V orrei cercare di ricordarmi. Quando avevo vent’anni i miei genitori mi sembravano vecchi. Gli volevo bene, ma ormai ero grande, ed era chiaro che loro si allontanavano dal mio orizzonte. Mia madre poi, con la sua depressione inesorabile, volevo solo sfuggirla – benché mi facesse pena. Mio padre, mai visto da bambina ma poi riconosciuto e amato, doveva comunque restare un passo indietro. Lui lo sapeva: stava in disparte, ma se appena lo cercavo c’era.
La pena per l’alienazione di mia madre invece mi tormentava, facevo un vero sforzo ad alzare il telefono e a chiamarla, ad andarla a trovare. In ogni caso mai, né a mio padre né a mia madre avrei mai pensato di raccontare, per esempio, di essermi innamorata. Quasi dessi per scontato che quei due nulla potevano sapere di ciò che provavo, e che a me sembrava così nuovo, così accaduto per la prima volta al mondo. Forse, anche, in molti avevamo dentro di noi un rigoroso pudore per ciò che riguardava sentimenti, passione, sesso. Un sollen, un imperativo, su certe cose, con madre e padre, a tacere.
Ora che madre di ragazzi grandi sono io, trent’anni dopo, mi pare che un nucleo almeno delle cose non sia cambiato. Mio marito e io, agli occhi dei figli, siamo i genitori vecchi, cari, da andare a trovare ogni tanto. La prima linea della vita è loro, adesso, con gli amici, i progetti, il matrimonio, i figli. Noi siamo il passato. È fisiologico, è giusto. Anzi, è sano: ben peggio sarebbe se non sapessero staccarsi da noi.

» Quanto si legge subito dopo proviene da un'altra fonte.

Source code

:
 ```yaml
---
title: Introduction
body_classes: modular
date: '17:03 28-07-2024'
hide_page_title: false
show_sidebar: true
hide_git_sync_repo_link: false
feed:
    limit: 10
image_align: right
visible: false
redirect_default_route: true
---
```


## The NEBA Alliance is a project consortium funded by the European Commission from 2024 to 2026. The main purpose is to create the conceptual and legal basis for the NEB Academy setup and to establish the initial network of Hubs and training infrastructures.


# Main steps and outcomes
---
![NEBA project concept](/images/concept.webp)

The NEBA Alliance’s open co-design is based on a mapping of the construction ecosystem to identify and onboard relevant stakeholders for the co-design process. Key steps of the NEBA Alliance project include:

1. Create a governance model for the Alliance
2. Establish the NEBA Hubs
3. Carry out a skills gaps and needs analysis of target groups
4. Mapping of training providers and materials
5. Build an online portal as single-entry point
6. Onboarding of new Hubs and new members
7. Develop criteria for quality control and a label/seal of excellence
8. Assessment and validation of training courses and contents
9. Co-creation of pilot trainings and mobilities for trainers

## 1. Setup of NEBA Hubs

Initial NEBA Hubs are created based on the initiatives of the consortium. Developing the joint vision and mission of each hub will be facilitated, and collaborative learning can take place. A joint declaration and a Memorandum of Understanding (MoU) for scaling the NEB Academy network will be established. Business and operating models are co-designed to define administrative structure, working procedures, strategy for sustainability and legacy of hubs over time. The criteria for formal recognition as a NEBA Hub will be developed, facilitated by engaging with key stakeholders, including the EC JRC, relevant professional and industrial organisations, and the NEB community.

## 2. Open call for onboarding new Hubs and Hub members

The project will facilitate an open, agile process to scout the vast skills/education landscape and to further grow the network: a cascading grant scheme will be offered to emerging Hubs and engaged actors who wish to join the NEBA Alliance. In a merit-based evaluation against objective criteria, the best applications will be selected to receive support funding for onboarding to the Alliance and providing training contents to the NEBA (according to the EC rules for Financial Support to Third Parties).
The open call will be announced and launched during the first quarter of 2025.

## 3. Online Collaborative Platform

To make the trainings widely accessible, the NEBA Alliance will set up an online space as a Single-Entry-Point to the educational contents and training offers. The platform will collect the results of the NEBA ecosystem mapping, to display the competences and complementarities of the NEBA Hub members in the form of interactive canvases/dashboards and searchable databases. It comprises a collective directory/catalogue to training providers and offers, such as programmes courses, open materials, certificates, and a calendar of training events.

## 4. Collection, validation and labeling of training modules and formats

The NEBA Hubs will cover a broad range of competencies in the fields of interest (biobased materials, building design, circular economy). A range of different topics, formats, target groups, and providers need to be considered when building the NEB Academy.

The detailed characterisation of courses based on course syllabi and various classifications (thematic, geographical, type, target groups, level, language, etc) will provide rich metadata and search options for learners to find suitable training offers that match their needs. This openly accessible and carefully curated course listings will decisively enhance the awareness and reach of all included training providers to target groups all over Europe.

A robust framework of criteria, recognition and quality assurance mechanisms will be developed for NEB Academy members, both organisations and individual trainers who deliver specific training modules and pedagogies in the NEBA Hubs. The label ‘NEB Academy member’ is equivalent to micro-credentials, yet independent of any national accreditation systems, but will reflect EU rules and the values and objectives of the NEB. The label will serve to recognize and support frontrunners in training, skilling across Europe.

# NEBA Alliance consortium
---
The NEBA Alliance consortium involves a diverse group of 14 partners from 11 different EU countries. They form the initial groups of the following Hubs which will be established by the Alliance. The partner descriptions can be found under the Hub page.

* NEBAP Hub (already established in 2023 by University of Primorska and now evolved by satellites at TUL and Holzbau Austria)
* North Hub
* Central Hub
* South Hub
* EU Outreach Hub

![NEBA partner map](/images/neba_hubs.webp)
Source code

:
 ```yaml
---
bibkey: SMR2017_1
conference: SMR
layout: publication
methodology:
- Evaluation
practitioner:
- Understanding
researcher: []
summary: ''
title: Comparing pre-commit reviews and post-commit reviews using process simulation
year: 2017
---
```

Tutto bene dunque? Non tanto. In verità io mi sento orfana. Quei tre, erano tutta la mia vita. Con loro, straordinario regalo, ero tornata bambina, avevo giocato come di nuovo bambina. E invece i figli mi hanno lasciata indietro. Non che lo dicano apertamente, ma: quale bambina? Sei nostra madre e hai sessant’anni, accontentati che ti vogliamo bene, che veniamo qualche volta a cena, e sei fortunata ad avere dei nipoti. E, ripeto, tutto questo è giusto. I figli bisogna lasciarli andare, la loro vita preme e li aspetta. Sciocca io, a non averlo capito prima. Ti insegnano una dedizione assoluta ai figli, ma quasi mai ti dicono che a un certo punto, e sempre prima ormai, basta, devono andare.
Ripenso allora alle facce di mio padre e di mia madre in certi particolari giorni, e ora li capisco, e ora sì, vorrei abbracciarli forte e averli accanto, compagni, coetanei. La faccia di mia madre quando caricai due valigie e dei libri per andarmene di casa. Nella sua malattia me lo aveva chiesto lei, aspramente: «Vattene!». E l’ascensore è sceso con il suo singulto consueto, e io sola con le mie valigie in mano, per strada. Ma adesso penso a lei, rimasta nella casa della nostra infanzia, sola, e soltanto ora capisco, e vorrei correre indietro ad abbracciarla.
E ripenso a mio padre, quando mi salutava dal pianerottolo, e ancora mentre l’ascensore cominciava a scendere esortava: «Mi raccomando!». Mi raccomando tutto, voleva dire, vai piano in auto, stai attenta a ciò che fai, trovati uno che ti voglia bene davvero, non buttare via questi anni. Ma io scrollavo le spalle e sorridevo a quel “Mi raccomando!”: che voleva dire? Cosa mai poteva succedermi?
E solo ora capisco la pena di madri e padri anche per un ritardo di un’ora, o quando il figlio sembra triste e solo. Ma, e lo so bene, è quasi inutile fare domande. Loro, pensano che noi non capiamo. Si sta dunque a guardarli i figli come da una finestra, giù per strada, che passano. Pregare per loro ogni mattina, e lasciarli andare. (Tu no, però, tu devi restare: perché sono per sempre i tuoi figli, e chissà che un giorno non bussino alla porta, a chiedere aiuto. E tu sarai lì allora, e aprirai, perché l’hai scritto dentro, è ciò che sei chiamata a fare).